It’s the latest fad in Silicon Valley. By reducing the brain’s feel-good chemical known as dopamine—cutting back on things like food, sex, alcohol, social media and technology – followers believe that they can “reset” the brain to be more effective and appreciate simple things more easily. Some even go so far as avoiding all social activities, and even eye contact.
The exercise, dubbed “dopamine fasting” by San Francisco psychologist Dr. Cameron Sepah, is now getting increasing international attention. But what exactly is it? And does it work? As someone who studies the brain’s reward system, I’d like to share my knowledge with you.
Dopamine is a neurotransmitter—a chemical messenger produced in the brain. It is sent around the brain conveying signals related to functions such as motor control, memory, arousal and reward processing. For example, too little dopamine can result in disorders like Parkinson’s Disease, involving symptoms of muscle rigidity, tremors and changes in speech and gait. One of the treatments for Parkinson’s is the drug L-DOPA, which can cross the blood-brain barrier and be converted into dopamine to help ease the symptoms.
Dopamine is also important in the reward system in the brain.

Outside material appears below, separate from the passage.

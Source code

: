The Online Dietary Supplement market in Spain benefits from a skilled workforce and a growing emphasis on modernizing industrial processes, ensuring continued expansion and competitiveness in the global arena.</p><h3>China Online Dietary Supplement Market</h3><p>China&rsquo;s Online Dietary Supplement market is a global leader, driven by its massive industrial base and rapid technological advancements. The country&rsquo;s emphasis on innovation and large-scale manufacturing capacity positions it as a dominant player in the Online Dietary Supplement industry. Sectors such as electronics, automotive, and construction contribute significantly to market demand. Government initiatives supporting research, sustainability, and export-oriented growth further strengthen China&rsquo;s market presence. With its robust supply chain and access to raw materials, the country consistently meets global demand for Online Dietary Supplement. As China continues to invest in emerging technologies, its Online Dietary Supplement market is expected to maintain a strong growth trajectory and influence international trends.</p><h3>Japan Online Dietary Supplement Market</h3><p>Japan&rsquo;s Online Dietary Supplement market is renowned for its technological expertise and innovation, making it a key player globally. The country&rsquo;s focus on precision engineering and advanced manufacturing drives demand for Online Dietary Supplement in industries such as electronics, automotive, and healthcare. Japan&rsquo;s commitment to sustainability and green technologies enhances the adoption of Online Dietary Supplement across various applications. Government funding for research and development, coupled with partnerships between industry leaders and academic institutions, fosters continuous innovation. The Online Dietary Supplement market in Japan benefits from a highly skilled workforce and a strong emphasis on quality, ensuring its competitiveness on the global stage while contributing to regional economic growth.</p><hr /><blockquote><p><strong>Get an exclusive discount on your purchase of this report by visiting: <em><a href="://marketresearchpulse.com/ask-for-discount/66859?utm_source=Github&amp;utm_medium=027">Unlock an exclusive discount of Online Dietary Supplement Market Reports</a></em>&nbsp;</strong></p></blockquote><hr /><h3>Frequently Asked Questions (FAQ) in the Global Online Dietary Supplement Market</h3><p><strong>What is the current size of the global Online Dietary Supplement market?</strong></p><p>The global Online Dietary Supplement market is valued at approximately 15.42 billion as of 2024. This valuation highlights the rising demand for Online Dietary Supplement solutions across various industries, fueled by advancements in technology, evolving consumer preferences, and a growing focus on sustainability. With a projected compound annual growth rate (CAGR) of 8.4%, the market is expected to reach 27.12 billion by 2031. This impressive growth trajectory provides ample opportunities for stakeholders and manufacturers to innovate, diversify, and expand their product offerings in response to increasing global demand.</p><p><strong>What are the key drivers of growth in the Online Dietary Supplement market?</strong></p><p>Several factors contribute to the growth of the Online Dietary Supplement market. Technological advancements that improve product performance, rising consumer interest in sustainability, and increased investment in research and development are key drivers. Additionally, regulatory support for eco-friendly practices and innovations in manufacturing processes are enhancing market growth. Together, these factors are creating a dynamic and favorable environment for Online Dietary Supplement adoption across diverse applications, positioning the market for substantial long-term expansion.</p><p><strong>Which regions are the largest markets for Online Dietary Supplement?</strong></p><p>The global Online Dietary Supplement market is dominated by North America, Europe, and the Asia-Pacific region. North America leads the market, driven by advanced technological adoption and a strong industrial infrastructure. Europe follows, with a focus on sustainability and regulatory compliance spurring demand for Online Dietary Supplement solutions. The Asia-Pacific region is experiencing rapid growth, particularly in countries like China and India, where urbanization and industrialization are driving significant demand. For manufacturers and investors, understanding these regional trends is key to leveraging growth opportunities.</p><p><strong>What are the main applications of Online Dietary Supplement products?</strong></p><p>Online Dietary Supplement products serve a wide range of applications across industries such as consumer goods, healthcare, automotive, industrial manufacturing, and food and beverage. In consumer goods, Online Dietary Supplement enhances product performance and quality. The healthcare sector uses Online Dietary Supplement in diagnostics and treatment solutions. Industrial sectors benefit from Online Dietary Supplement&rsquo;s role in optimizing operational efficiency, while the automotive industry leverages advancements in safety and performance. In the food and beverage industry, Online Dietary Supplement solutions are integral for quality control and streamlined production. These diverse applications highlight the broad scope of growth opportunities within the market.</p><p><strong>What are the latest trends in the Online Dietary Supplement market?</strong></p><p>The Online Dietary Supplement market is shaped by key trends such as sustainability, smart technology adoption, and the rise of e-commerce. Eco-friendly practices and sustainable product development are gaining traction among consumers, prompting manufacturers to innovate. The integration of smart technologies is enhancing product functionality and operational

It is activated by primary rewards like food, sex and drugs. Importantly, the brain’s reward system can “learn” over time—cues in our environment that we associate with potential rewards can increase the activity of dopamine even in the absence of an actual reward. So just being in a sweet shop and thinking about sweets can activate our brain’s dopamine.
This expectation and anticipation of rewards is called the “wanting” in neuroscience language. As one of the main symptoms of depression is “anhedonia” – the lack of wanting, interest and pleasure in normally rewarding experiences—dysfunctional dopamine regulation has also been linked to this disorder. Some treatments for depression, such as the drug bupropion, are designed to increase dopamine levels in the brain.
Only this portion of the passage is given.